According to Alan Morbey (Configuration Manager at the Met Office), left to themselves, developers will use tools such as Apache Maven and GitHub to pull code components (or libraries) from just about anywhere on the web into their builds, and this just isn't good governance. Even assuming that the particular OSS components picked up actually work and don't cause other people's code to break, OSS code is not licence-free code—it comes with a licence, sometimes one that just might obligate you to freely release any code using it (and any intellectual property, IP, it contains) to the public domain.
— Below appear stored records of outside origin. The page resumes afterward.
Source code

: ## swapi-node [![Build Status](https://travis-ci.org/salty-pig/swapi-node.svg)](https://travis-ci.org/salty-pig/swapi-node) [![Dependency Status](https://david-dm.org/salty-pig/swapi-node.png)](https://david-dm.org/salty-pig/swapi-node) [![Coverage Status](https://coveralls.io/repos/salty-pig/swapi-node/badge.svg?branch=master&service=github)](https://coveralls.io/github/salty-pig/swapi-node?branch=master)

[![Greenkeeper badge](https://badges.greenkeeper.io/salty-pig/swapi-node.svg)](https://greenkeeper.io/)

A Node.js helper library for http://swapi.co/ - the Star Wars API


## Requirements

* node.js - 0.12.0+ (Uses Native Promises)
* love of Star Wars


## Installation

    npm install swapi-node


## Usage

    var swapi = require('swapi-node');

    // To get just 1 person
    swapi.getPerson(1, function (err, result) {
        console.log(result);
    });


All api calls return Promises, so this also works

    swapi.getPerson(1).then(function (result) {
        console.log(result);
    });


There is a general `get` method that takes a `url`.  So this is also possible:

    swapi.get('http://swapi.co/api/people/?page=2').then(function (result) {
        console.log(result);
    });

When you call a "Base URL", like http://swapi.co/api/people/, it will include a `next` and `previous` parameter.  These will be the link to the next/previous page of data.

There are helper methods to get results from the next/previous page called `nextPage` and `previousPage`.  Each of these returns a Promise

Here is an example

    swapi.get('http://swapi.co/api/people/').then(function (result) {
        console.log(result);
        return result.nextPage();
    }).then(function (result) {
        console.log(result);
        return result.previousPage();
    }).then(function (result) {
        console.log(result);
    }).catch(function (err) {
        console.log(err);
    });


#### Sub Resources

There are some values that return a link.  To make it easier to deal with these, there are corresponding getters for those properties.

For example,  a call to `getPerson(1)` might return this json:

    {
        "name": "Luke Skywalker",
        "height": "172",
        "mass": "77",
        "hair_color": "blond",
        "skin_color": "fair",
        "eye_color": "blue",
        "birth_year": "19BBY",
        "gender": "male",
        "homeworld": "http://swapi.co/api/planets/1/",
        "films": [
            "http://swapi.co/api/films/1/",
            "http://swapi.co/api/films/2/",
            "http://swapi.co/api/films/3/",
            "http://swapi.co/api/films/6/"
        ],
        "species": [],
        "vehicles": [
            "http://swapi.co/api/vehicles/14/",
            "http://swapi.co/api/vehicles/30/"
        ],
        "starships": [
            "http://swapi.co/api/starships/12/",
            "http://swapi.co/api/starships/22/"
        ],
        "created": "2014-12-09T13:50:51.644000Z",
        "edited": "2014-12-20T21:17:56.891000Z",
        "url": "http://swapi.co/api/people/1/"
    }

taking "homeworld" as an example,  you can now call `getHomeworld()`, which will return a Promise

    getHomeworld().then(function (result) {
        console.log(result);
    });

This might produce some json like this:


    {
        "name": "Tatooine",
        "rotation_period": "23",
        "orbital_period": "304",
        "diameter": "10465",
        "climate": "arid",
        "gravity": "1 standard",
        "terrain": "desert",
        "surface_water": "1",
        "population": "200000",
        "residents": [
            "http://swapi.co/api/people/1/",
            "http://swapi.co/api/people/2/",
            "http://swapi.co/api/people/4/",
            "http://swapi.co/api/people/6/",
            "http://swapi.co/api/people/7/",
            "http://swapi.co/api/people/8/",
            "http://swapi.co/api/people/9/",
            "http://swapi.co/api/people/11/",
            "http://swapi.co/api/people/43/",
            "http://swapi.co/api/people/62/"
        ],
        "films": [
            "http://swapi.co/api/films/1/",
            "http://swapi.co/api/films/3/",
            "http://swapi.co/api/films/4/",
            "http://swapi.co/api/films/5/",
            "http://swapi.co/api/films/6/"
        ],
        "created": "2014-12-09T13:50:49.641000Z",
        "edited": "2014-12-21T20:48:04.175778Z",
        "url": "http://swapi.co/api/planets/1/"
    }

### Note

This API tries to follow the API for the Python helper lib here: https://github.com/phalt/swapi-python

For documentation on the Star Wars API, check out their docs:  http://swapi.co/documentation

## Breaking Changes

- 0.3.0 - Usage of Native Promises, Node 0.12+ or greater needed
Of course, with OSS there's no software vendor to send in the auditors (and I don't really see doing that thing being part of, for instance, the 'Apache Way') but just suppose that one of your commercial competitors (or a predatory law firm) noticed that that your expensive flagship product used a library with a licence that compelled you to 'open source' it? I've been told that when Microsoft released some of its software as OSS it spent a year cleaning it up first (as an aside, that's one reason why OSS is becoming popular—if you put your code into the public domain, you usually take its quality fairly seriously).
There are other governance issues associated with OSS, of course, so it needs to be subject to configuration management, just as any other software asset should be. You need to know what it is, who is using it, what version it's at, and so on (so if it has a security exposure or a known issue, you can do something about it). Alan puts a whole range of products (not all OSS) around his developers' Git code repositories in order to ensure defensible governance—such as Artifactory and Black Duck—and recognises the importance of educating his organisation in the importance of all this. His developers have to 'buy in' to OSS governance and his management has to appreciate the risks associated with poor governance.
I was talking about this before the meeting with Martin Callinan from Source Code Control Ltd. Martin is of the opinion that the SAM (Software Asset Management) community is too focussed on commercial software licence compliance. He thinks that OSS is becoming ever more important for government and commercial organisations and that it must be managed just as commercial software is. We now have a chance to get a grip on OSS governance while the issue is still manageable, he says.
Martin is selling software and services that he sees as being part of the solution, of course, but I must say that better management of OSS resonates with me. Part of the problem, I think, lies in a con-trick perpetrated (mainly in the past, it must be said) by software vendors on their customers. The vendors came up with complicated and opaque licensing schemes; made identifying software without 'false positives', using automated tools, difficult (because software IDs embedded in the code weren't standardised); and became rather complacent about companies paying for shelfware. The vendors then (using the threat of audits and lawyers) made their customers pay for resolving a problem largely of the vendors' own making. The net result has been that SAM in an organisation concentrates on licence compliance for products sold by companies known to send in the auditors and ignores OSS (and some commercial products) where this isn't an issue.
This is a real governance issue—a short-sighted approach to SAM wastes IT resources and real money. If a licence isn't being used, there is value in not paying for it, of course, and this is often used to justify SAM initiatives. But there might be even more more value, if the software is well-designed and addresses real business issues, in training staff better and increasing its use—even, perhaps, in buying more licenses (cost reduction is trumped by increasing business value—although the latter is often harder to put monetary value on). There are also governance issues associated with poor management of the sort of software-associated risks alluded to the above, at the start of this blog, of course.
Software is not an asset in quite the same way as a physical server is but it is a non-tangible asset that should provide business value (its value is more that the acquisition cost of buying the box it comes in) and, in a well-governed organisation, it must be managed. OSS is still software and should be within the scope of SAM and configuration management. SAM practitioners need to look at the bigger picture before it gets out of control.
In fact, I think the conventional licensing model may be on the way out, as software which meters its own usage and then charges by actual usage may be a more attractive option than paying for a license, which usually involves guessing what your usage s going to be. And, even physical assets such as servers are being supplied as less-tangible services, IaaS, with SLAs and rental charges to manage. Perhaps we should be thinking about re-inventing SAM as Services Asset Management with software as just a special kind of service!